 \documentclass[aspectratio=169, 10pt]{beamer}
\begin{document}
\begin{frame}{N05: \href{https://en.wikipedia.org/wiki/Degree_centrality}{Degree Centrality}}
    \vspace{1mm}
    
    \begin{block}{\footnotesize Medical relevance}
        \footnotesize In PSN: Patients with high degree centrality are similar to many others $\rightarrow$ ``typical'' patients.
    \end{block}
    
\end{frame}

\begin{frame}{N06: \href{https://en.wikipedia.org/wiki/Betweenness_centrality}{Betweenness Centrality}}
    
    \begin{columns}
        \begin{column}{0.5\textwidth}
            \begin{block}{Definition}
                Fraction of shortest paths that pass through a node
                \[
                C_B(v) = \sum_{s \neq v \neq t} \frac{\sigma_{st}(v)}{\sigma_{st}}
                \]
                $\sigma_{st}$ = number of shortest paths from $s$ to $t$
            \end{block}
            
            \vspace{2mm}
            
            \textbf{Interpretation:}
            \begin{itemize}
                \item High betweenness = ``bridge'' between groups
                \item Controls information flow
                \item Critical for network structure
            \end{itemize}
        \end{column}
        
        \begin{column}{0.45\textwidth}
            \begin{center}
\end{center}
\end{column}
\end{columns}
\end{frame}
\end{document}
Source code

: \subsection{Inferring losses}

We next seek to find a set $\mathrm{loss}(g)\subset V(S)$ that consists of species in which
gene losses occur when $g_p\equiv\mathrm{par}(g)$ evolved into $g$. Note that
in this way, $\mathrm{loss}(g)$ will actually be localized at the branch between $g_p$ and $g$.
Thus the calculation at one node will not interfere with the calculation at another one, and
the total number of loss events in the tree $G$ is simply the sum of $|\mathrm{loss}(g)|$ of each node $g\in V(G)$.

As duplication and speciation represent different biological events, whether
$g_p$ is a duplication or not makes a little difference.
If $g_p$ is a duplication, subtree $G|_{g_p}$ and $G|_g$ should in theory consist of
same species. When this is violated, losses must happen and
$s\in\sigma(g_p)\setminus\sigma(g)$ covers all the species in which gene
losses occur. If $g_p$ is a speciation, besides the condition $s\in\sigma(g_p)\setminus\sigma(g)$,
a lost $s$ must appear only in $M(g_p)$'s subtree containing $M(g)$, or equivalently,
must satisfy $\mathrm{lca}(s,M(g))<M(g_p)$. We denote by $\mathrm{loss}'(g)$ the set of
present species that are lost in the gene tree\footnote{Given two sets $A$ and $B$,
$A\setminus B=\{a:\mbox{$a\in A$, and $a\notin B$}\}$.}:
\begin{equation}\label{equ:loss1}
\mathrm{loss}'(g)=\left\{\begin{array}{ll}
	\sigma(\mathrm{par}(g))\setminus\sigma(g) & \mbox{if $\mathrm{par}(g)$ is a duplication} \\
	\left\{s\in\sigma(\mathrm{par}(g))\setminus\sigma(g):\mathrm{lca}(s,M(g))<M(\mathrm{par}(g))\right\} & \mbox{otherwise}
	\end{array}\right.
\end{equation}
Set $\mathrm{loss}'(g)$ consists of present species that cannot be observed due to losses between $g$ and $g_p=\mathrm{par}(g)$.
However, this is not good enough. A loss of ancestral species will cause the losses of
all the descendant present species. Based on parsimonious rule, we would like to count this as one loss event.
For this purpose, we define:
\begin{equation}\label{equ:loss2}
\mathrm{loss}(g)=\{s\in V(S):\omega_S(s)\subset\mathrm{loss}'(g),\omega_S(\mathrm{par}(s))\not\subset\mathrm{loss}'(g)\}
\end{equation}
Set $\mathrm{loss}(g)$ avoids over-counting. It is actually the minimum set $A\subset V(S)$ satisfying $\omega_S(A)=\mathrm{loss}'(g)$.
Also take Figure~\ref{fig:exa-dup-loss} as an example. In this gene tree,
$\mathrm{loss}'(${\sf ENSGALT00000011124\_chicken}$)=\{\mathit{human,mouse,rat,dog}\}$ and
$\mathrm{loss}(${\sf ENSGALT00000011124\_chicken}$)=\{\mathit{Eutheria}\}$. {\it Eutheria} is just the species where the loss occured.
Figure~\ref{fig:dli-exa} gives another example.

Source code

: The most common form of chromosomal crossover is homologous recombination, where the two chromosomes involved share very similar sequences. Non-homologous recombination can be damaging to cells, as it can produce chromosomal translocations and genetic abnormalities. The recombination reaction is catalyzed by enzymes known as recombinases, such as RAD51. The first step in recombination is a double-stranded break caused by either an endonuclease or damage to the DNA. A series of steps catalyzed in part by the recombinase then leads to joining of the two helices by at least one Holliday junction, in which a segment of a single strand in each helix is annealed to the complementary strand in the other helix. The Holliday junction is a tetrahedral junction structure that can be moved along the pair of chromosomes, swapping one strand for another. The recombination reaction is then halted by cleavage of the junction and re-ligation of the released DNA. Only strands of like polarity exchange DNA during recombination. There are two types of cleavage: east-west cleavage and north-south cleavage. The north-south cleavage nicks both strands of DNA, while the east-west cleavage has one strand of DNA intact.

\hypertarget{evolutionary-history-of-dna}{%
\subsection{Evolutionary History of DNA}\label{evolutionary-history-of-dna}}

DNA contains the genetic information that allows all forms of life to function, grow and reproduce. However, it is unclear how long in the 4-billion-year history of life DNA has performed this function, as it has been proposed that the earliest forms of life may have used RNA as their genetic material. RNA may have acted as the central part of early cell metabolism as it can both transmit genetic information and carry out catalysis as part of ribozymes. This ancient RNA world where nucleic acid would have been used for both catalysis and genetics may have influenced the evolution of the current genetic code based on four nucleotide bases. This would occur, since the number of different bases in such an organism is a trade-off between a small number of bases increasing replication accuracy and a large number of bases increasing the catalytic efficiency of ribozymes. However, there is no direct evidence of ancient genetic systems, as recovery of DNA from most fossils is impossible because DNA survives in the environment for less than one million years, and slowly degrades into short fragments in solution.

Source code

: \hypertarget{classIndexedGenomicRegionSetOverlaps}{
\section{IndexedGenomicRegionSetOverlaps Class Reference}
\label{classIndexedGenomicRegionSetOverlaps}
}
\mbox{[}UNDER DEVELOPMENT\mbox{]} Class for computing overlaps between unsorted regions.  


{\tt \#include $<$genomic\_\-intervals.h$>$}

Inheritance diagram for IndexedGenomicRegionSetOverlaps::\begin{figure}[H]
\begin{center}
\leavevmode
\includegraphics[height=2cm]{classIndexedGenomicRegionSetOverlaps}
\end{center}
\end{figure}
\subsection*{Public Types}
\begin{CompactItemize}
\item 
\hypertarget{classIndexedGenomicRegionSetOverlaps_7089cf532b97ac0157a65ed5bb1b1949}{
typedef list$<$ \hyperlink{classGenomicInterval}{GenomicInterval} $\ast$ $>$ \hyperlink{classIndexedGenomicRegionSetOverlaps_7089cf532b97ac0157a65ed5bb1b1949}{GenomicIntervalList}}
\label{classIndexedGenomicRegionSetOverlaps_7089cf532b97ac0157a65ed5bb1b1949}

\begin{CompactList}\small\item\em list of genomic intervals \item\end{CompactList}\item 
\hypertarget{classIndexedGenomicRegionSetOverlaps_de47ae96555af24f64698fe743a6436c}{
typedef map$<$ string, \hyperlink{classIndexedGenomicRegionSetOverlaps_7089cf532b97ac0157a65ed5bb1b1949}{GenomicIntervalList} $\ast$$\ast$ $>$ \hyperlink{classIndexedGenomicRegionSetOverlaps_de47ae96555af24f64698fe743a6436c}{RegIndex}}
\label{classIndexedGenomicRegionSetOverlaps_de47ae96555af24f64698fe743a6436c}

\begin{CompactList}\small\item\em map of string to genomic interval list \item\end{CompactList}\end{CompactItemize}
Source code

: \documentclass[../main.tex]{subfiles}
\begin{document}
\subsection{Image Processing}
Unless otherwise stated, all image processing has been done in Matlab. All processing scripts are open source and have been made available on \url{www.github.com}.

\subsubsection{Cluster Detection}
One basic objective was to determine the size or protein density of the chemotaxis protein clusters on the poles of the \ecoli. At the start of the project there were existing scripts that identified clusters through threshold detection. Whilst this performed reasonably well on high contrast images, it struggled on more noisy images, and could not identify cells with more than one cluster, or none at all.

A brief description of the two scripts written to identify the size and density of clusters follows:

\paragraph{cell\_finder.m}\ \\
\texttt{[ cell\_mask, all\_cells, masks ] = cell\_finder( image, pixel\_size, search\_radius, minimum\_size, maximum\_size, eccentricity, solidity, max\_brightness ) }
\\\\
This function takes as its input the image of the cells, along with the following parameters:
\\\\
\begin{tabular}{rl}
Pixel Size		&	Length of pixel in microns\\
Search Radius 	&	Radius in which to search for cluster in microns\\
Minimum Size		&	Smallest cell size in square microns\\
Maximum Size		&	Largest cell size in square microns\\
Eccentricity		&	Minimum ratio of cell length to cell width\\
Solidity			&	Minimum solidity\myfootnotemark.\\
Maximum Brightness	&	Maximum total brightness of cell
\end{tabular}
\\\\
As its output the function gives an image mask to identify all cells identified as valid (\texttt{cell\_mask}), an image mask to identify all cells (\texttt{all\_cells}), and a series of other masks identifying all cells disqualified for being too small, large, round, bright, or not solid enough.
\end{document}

________________________________________

TASK REQUIREMENTS: Please return the lines above exactly, from the first one down to the line with "losses occur. If", and stop after that line.

EXERCISE RESPONSE:
 \documentclass[aspectratio=169, 10pt]{beamer}
\begin{document}
\begin{frame}{N05: \href{https://en.wikipedia.org/wiki/Degree_centrality}{Degree Centrality}}
    \vspace{1mm}
    
    \begin{block}{\footnotesize Medical relevance}
        \footnotesize In PSN: Patients with high degree centrality are similar to many others $\rightarrow$ ``typical'' patients.
    \end{block}
    
\end{frame}

\begin{frame}{N06: \href{https://en.wikipedia.org/wiki/Betweenness_centrality}{Betweenness Centrality}}
    
    \begin{columns}
        \begin{column}{0.5\textwidth}
            \begin{block}{Definition}
                Fraction of shortest paths that pass through a node
                \[
                C_B(v) = \sum_{s \neq v \neq t} \frac{\sigma_{st}(v)}{\sigma_{st}}
                \]
                $\sigma_{st}$ = number of shortest paths from $s$ to $t$
            \end{block}
            
            \vspace{2mm}
            
            \textbf{Interpretation:}
            \begin{itemize}
                \item High betweenness = ``bridge'' between groups
                \item Controls information flow
                \item Critical for network structure
            \end{itemize}
        \end{column}
        
        \begin{column}{0.45\textwidth}
            \begin{center}
\end{center}
\end{column}
\end{columns}
\end{frame}
\end{document}
Source code

: \subsection{Inferring losses}

We next seek to find a set $\mathrm{loss}(g)\subset V(S)$ that consists of species in which
gene losses occur when $g_p\equiv\mathrm{par}(g)$ evolved into $g$. Note that
in this way, $\mathrm{loss}(g)$ will actually be localized at the branch between $g_p$ and $g$.
Thus the calculation at one node will not interfere with the calculation at another one, and
the total number of loss events in the tree $G$ is simply the sum of $|\mathrm{loss}(g)|$ of each node $g\in V(G)$.

As duplication and speciation represent different biological events, whether
$g_p$ is a duplication or not makes a little difference.
If $g_p$ is a duplication, subtree $G|_{g_p}$ and $G|_g$ should in theory consist of
same species. When this is violated, losses must happen and
$s\in\sigma(g_p)\setminus\sigma(g)$ covers all the species in which gene
losses occur. If $g_p$ is a speciation, besides the condition $s\in\sigma(g_p)\setminus\sigma(g)$,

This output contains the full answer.